The four dsDNAs 1–4 (Table 1) were treated with near-UV irradiation at various time intervals at 0 °C (30 µM dsDNA in 10 mM Tris-HCl, pH 7.4, and 100 mM NaCl), then denatured, and analyzed by PAGE. The appearance of low mobility bands showed the formation of the interstranded cross-linked products (lanes 3–5, 10–12, 17–19, and 24–26, Figure 2), while no trace amount of such products were detected without UV irradiation (lanes 2, 9, 16, and 23, Figure 2). The cross-linked upper bands were purified by PAGE and confirmed by MALDI-TOF MS (Figures S4–S8). The DNA interstrand cross-linking efficiency varies with different bases opposite B. While the B:A pair gave the lowest yield, the yield of the B:C pair is quite high. Two 42-mer dsDNAs with B opposite T were subjected to photocross-linking. The bands were excised from the gel, 32P-labeled, and subjected to hydroxyl radical footprinting, which indicated that DBN can cross-link to multiple nearby bases on the opposite strand but mostly to the 5′ and 3′ adjacent bases (of T) on the complementary strand (Figure S9).28
The experiments also indicate that the cross-linking reaction by diazirine is complete within ~10 min.
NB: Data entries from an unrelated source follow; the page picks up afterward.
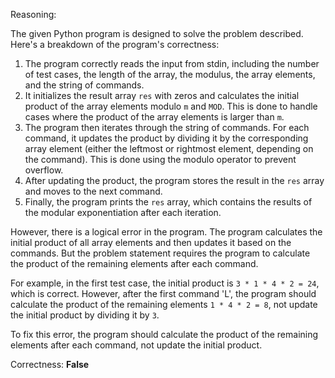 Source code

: Reasoning:

The given Python program is designed to solve the problem described. Here's a breakdown of the program's correctness:

1.  The program correctly reads the input from stdin, including the number of test cases, the length of the array, the modulus, the array elements, and the string of commands.
2.  It initializes the result array `res` with zeros and calculates the initial product of the array elements modulo `m` and `MOD`. This is done to handle cases where the product of the array elements is larger than `m`.
3.  The program then iterates through the string of commands. For each command, it updates the product by dividing it by the corresponding array element (either the leftmost or rightmost element, depending on the command). This is done using the modulo operator to prevent overflow.
4.  After updating the product, the program stores the result in the `res` array and moves to the next command.
5.  Finally, the program prints the `res` array, which contains the results of the modular exponentiation after each iteration.

However, there is a logical error in the program. The program calculates the initial product of all array elements and then updates it based on the commands. But the problem statement requires the program to calculate the product of the remaining elements after each command.

For example, in the first test case, the initial product is `3 * 1 * 4 * 2 = 24`, which is correct. However, after the first command 'L', the program should calculate the product of the remaining elements `1 * 4 * 2 = 8`, not update the initial product by dividing it by `3`.

To fix this error, the program should calculate the product of the remaining elements after each command, not update the initial product.

Correctness: **False** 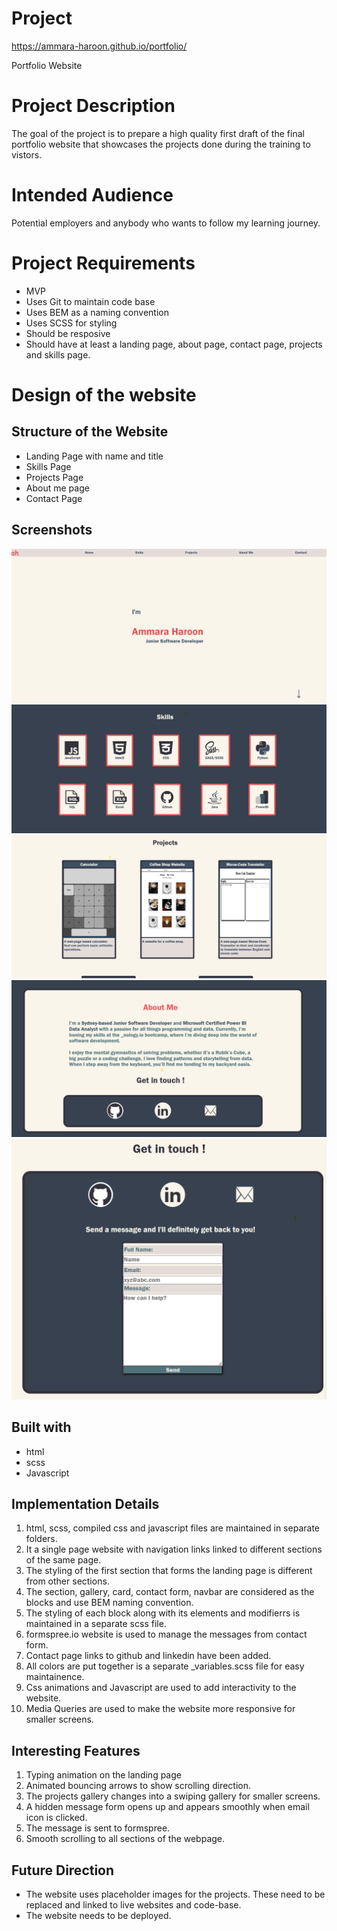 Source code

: # Project
https://ammara-haroon.github.io/portfolio/

Portfolio Website

# Project Description

The goal of the project is to prepare a high quality first draft of the final portfolio website that showcases the projects done during the training to vistors.

# Intended Audience

Potential employers and anybody who wants to follow my learning journey.

# Project Requirements

- MVP
- Uses Git to maintain code base
- Uses BEM as a naming convention
- Uses SCSS for styling
- Should be resposive
- Should have at least a landing page, about page, contact page, projects and skills page.

# Design of the website

## Structure of the Website

- Landing Page with name and title
- Skills Page
- Projects Page
- About me page
- Contact Page

## Screenshots

![Landing Page](image-1.png)
![Skills Page](image-2.png)
![Projects Page](image-3.png)
![About Me Page](image-4.png)
![Contact Me Page](image-5.png)

## Built with

- html
- scss
- Javascript

## Implementation Details

1. html, scss, compiled css and javascript files are maintained in separate folders.
1. It a single page website with navigation links linked to different sections of the same page.
1. The styling of the first section that forms the landing page is different from other sections.
1. The section, gallery, card, contact form, navbar are considered as the blocks and use BEM naming convention.
1. The styling of each block along with its elements and modifierrs is maintained in a separate scss file.
1. formspree.io website is used to manage the messages from contact form.
1. Contact page links to github and linkedin have been added.
1. All colors are put together is a separate \_variables.scss file for easy maintainence.
1. Css animations and Javascript are used to add interactivity to the website.
1. Media Queries are used to make the website more responsive for smaller screens.

## Interesting Features

1. Typing animation on the landing page
1. Animated bouncing arrows to show scrolling direction.
1. The projects gallery changes into a swiping gallery for smaller screens.
1. A hidden message form opens up and appears smoothly when email icon is clicked.
1. The message is sent to formspree.
1. Smooth scrolling to all sections of the webpage.

## Future Direction

- The website uses placeholder images for the projects. These need to be replaced and linked to live websites and code-base.
- The website needs to be deployed.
A prolonged irradiation time did not seem to give significant improvements on the cross-linking efficiency (Figure 2). This is expected as the diazirine is typically photolyzed rapidly and the lifetime of its photolysis product carbine is on a nanosecond time scale.
In summary, we have developed a nucleoside analogue that efficiently forms interstrand cross-linking in dsDNA upon near-UV irradiation. This nucleoside analogue may find broad applications in biotechnology such as probing nucleic acid–nucleic acid and protein–nucleic acid interactions and in phototherapy. Further studies of the details of the photocross-linking of this and analogous nucleosides and their applications are currently ongoing in our laboratory.
We are grateful to Dr. P. R. Chen, Mr. U. K. Shigdel, and Dr. J. Zhang for assistance and discussions. This research is supported by the W. M. Keck Foundation, the Arnold and Mabel Beckman Foundation, the Research Corporation, and a Camille Dreyfus Teacher Scholar Award.